Supplied entries below:
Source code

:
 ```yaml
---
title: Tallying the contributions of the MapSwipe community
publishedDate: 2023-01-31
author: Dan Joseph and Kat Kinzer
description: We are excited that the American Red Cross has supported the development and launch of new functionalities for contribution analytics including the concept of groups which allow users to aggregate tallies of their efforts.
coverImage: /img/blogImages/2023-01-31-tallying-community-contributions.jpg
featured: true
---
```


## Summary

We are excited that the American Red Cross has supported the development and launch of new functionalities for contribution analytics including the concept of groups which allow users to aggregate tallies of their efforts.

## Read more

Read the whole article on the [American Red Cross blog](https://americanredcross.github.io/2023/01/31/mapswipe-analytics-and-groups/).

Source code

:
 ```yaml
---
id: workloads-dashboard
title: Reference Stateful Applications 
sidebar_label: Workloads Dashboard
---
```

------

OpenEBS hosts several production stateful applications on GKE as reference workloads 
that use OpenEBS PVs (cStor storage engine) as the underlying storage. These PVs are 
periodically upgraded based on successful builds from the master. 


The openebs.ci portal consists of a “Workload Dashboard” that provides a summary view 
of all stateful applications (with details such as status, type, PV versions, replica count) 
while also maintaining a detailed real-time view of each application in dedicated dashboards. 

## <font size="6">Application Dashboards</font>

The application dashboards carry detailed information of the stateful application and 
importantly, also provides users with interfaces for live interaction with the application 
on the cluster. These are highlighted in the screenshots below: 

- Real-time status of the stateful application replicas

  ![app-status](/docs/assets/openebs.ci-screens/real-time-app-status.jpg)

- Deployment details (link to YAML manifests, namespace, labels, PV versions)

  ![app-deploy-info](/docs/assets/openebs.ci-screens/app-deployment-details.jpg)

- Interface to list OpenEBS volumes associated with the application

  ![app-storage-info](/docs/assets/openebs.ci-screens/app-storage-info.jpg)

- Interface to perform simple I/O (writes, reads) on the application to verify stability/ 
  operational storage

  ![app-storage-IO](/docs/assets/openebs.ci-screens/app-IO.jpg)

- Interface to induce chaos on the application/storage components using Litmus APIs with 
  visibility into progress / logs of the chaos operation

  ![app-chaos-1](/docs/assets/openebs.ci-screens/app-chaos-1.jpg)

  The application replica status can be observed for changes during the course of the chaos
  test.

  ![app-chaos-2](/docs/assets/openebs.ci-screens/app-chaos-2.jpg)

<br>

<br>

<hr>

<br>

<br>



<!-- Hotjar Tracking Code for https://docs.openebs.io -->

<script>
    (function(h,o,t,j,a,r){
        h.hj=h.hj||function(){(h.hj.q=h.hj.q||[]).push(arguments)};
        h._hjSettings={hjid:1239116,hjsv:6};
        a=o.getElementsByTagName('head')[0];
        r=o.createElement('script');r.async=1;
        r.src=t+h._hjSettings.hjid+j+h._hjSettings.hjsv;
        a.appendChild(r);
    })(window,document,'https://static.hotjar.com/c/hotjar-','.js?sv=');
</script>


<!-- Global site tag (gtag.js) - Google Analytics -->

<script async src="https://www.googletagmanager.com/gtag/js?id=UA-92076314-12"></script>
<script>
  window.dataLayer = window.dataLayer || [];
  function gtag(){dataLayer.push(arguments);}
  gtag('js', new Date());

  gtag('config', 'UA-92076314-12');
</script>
End of Supplied entries.
> _Task item_: Only the lines from the one with "<!-- Hotjar Tracking" through the final line above should be repeated, each exactly as written.

> _Your response_:
<!-- Hotjar Tracking Code for https://docs.openebs.io -->

<script>
    (function(h,o,t,j,a,r){
        h.hj=h.hj||function(){(h.hj.q=h.hj.q||[]).push(arguments)};
        h._hjSettings={hjid:1239116,hjsv:6};
        a=o.getElementsByTagName('head')[0];
        r=o.createElement('script');r.async=1;
        r.src=t+h._hjSettings.hjid+j+h._hjSettings.hjsv;
        a.appendChild(r);
    })(window,document,'https://static.hotjar.com/c/hotjar-','.js?sv=');
</script>


<!-- Global site tag (gtag.js) - Google Analytics -->

<script async src="https://www.googletagmanager.com/gtag/js?id=UA-92076314-12"></script>
<script>
  window.dataLayer = window.dataLayer || [];
  function gtag(){dataLayer.push(arguments);}
  gtag('js', new Date());

  gtag('config', 'UA-92076314-12');
</script>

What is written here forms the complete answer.